[Records excerpted from a collection]
((
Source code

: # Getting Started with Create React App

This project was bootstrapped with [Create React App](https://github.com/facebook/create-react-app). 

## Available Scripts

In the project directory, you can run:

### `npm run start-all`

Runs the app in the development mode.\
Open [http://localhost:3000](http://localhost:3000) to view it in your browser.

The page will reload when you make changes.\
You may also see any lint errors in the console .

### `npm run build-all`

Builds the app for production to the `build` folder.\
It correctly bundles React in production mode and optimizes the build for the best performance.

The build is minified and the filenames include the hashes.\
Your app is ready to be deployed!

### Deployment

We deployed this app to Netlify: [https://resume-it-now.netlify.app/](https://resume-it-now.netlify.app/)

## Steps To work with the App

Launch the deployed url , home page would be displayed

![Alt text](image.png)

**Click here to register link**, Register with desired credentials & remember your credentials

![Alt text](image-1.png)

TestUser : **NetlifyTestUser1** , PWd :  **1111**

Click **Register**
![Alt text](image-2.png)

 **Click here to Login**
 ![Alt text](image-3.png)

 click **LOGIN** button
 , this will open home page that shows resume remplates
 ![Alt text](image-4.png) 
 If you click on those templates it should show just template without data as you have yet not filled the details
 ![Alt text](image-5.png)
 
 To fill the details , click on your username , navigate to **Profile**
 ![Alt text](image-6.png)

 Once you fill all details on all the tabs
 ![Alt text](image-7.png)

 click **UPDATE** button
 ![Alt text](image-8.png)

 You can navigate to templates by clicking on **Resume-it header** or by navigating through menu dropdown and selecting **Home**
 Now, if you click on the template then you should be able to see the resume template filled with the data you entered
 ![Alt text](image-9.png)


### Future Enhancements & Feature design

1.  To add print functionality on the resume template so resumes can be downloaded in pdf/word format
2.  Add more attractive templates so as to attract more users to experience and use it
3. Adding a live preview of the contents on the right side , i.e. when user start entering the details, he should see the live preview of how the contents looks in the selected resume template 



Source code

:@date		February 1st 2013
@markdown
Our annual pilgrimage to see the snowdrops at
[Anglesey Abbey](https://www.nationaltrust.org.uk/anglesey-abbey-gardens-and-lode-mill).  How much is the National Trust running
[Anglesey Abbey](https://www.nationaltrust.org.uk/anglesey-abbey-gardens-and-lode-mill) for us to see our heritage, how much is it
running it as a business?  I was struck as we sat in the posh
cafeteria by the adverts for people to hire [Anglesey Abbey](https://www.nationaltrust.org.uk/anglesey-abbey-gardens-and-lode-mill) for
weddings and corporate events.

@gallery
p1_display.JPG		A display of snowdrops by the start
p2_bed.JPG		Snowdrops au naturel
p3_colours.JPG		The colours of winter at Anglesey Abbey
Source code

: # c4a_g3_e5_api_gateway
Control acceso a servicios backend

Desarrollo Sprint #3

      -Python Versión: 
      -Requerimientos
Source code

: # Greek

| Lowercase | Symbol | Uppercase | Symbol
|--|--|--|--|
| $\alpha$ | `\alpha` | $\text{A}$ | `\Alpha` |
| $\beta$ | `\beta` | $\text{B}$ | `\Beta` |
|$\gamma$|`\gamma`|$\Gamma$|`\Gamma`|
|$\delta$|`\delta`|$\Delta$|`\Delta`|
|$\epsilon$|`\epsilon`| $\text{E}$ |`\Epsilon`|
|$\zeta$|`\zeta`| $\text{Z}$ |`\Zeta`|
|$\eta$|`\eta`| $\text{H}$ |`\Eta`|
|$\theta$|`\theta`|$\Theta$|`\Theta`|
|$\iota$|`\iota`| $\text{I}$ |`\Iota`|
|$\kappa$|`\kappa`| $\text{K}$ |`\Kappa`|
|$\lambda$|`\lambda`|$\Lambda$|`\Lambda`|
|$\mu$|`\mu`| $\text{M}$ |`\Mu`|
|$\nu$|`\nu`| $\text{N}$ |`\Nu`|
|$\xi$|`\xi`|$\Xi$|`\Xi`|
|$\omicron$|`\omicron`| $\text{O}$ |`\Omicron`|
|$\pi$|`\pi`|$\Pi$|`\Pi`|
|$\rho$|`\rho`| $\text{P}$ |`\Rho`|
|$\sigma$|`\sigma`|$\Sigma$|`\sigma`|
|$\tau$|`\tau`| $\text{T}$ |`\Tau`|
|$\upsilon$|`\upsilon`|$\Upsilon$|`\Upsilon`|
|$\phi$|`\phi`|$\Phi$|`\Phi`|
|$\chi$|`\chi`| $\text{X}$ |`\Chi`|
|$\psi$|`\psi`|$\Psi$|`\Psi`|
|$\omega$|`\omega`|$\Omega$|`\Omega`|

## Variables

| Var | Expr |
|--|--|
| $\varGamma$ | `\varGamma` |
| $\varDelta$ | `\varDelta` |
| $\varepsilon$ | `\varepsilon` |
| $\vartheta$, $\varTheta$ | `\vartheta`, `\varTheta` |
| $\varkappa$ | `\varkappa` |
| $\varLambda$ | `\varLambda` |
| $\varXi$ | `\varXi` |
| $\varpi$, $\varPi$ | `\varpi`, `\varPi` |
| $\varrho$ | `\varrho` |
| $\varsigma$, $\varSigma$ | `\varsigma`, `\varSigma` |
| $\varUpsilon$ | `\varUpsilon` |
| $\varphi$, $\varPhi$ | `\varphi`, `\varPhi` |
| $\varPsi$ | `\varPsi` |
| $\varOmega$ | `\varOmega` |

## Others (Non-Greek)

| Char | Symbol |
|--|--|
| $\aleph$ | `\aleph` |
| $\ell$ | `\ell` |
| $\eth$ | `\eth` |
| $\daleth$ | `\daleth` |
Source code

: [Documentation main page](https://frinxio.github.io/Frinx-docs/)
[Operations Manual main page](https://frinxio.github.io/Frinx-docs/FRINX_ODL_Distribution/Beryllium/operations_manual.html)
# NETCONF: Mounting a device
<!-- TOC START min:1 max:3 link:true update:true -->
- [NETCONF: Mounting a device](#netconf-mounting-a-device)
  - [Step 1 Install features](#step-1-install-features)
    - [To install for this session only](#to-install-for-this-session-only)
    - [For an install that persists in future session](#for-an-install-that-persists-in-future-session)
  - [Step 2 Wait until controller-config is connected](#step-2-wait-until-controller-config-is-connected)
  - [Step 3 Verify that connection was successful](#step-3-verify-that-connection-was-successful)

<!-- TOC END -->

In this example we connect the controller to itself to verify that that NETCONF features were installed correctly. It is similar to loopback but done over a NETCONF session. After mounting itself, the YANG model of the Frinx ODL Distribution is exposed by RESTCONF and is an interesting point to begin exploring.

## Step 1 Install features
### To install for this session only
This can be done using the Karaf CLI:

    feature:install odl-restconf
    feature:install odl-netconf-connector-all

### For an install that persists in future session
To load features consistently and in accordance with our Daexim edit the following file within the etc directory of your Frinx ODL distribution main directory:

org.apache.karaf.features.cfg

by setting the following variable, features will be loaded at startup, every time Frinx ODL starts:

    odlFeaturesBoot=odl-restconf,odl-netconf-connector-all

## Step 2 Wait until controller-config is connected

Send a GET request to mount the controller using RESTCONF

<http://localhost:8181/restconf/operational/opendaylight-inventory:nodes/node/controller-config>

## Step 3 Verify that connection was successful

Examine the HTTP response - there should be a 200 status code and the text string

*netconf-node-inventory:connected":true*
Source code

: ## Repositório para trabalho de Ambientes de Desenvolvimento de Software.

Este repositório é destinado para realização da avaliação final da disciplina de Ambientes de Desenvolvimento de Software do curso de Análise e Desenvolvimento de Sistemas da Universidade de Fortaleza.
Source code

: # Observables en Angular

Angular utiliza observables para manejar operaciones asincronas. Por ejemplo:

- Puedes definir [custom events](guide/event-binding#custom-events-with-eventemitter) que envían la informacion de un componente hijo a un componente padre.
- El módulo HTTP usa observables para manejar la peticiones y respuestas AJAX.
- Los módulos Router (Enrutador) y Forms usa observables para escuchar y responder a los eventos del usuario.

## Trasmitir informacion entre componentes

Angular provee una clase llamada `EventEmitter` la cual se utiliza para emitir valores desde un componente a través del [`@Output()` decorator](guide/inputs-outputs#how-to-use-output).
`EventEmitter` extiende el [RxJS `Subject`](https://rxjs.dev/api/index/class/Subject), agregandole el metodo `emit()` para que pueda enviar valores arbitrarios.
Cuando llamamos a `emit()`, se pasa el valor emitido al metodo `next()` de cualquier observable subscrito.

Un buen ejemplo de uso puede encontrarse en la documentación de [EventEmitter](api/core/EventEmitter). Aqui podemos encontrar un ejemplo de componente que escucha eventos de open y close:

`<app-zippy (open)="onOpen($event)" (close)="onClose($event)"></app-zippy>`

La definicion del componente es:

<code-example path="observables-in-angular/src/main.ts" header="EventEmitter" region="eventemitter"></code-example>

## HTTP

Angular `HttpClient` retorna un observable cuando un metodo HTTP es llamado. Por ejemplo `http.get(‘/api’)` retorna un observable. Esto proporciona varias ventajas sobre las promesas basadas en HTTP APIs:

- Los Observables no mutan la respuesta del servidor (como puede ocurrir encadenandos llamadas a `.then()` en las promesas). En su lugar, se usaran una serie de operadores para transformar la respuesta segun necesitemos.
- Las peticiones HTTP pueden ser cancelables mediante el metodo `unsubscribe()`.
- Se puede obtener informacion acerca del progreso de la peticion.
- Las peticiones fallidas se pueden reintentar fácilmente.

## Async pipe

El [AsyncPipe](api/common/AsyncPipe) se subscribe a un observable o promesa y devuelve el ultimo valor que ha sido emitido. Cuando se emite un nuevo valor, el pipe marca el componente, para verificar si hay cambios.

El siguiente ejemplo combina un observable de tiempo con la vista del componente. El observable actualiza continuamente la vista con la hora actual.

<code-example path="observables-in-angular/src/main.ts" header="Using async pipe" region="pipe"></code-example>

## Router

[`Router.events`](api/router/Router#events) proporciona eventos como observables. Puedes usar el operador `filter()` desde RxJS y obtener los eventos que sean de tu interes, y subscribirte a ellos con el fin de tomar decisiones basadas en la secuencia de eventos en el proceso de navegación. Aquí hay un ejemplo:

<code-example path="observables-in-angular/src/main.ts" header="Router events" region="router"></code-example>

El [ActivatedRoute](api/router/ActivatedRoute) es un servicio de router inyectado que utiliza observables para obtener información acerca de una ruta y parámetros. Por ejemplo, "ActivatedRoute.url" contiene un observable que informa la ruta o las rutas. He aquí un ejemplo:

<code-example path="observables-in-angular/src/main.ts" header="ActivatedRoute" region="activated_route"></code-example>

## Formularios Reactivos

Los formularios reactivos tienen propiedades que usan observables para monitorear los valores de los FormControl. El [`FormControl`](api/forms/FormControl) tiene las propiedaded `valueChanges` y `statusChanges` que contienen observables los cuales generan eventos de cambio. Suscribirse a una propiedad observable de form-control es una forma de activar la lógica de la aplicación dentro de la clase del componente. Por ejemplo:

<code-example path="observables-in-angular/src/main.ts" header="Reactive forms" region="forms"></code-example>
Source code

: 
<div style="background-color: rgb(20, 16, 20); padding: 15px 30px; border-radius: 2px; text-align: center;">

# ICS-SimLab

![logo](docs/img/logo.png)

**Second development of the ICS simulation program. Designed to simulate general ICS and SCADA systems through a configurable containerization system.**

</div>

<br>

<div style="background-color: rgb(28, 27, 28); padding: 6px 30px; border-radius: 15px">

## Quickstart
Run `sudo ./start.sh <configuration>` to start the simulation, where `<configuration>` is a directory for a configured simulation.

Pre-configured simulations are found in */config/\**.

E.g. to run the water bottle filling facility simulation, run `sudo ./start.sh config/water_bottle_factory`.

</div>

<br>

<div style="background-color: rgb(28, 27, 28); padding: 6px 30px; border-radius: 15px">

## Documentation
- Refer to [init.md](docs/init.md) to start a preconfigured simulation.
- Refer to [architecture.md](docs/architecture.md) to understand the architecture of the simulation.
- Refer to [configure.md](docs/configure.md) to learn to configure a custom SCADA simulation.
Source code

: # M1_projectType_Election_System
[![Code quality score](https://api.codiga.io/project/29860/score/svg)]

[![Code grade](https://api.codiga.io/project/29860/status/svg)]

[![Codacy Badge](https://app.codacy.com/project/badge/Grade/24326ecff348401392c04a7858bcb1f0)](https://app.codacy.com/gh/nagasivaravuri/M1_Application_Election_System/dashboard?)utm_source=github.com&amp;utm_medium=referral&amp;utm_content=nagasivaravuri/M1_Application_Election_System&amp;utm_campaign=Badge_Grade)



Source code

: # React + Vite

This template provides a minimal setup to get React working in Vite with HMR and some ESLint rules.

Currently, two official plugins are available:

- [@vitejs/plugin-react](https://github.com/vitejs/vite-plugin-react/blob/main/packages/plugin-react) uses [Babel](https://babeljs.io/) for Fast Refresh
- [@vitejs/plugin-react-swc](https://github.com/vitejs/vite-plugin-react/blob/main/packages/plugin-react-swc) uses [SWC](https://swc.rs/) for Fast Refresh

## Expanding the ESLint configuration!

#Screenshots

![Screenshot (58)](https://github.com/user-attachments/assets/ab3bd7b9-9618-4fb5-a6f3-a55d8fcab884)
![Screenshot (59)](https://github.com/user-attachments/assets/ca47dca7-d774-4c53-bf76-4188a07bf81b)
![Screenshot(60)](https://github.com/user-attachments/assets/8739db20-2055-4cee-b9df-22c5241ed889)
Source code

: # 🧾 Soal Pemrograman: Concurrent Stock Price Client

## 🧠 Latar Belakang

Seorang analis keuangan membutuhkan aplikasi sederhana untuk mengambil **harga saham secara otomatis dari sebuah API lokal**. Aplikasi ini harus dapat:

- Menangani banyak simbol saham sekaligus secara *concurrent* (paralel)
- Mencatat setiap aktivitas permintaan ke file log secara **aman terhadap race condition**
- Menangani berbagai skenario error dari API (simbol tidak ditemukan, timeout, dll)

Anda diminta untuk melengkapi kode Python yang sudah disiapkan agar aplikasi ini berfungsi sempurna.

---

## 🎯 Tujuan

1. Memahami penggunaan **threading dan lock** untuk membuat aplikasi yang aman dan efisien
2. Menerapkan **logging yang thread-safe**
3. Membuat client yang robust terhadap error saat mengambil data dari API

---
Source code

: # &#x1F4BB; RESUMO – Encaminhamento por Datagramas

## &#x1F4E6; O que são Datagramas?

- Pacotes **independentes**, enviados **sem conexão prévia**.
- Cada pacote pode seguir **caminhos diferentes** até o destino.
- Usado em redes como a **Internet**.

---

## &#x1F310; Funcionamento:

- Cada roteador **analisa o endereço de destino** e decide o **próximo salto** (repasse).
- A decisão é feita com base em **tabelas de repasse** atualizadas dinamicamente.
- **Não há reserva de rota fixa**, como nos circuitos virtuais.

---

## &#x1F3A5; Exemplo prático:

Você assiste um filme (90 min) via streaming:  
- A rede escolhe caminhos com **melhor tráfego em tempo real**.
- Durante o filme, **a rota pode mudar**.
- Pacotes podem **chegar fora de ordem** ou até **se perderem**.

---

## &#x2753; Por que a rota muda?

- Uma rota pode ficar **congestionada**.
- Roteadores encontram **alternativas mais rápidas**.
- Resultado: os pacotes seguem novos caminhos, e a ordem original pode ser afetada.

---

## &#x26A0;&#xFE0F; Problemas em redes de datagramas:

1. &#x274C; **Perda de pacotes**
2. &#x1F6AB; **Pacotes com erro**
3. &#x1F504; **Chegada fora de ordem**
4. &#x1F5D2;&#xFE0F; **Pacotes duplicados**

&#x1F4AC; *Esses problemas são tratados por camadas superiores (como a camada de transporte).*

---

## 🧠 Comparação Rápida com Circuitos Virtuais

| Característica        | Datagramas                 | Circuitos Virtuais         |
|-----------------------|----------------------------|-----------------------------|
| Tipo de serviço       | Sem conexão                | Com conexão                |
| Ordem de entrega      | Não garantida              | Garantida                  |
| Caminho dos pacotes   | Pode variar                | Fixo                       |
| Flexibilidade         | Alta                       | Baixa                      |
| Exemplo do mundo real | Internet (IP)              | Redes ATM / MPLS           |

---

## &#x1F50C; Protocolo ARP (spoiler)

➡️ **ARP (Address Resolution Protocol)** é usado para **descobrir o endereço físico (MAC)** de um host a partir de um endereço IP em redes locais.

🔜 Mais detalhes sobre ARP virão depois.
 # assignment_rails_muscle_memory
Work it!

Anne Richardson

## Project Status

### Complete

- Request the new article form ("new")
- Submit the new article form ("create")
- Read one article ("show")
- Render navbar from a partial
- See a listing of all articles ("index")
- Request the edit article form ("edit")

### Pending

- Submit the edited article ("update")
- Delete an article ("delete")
))
In the data above, find the line that contains "Un buen ejemplo" and the line that contains "- Los Observables". Repeat exactly those lines and every line between them, and only those.

→ Exercise result:
Un buen ejemplo de uso puede encontrarse en la documentación de [EventEmitter](api/core/EventEmitter). Aqui podemos encontrar un ejemplo de componente que escucha eventos de open y close:

`<app-zippy (open)="onOpen($event)" (close)="onClose($event)"></app-zippy>`

La definicion del componente es:

<code-example path="observables-in-angular/src/main.ts" header="EventEmitter" region="eventemitter"></code-example>

## HTTP

Angular `HttpClient` retorna un observable cuando un metodo HTTP es llamado. Por ejemplo `http.get(‘/api’)` retorna un observable. Esto proporciona varias ventajas sobre las promesas basadas en HTTP APIs:

- Los Observables no mutan la respuesta del servidor (como puede ocurrir encadenandos llamadas a `.then()` en las promesas). En su lugar, se usaran una serie de operadores para transformar la respuesta segun necesitemos.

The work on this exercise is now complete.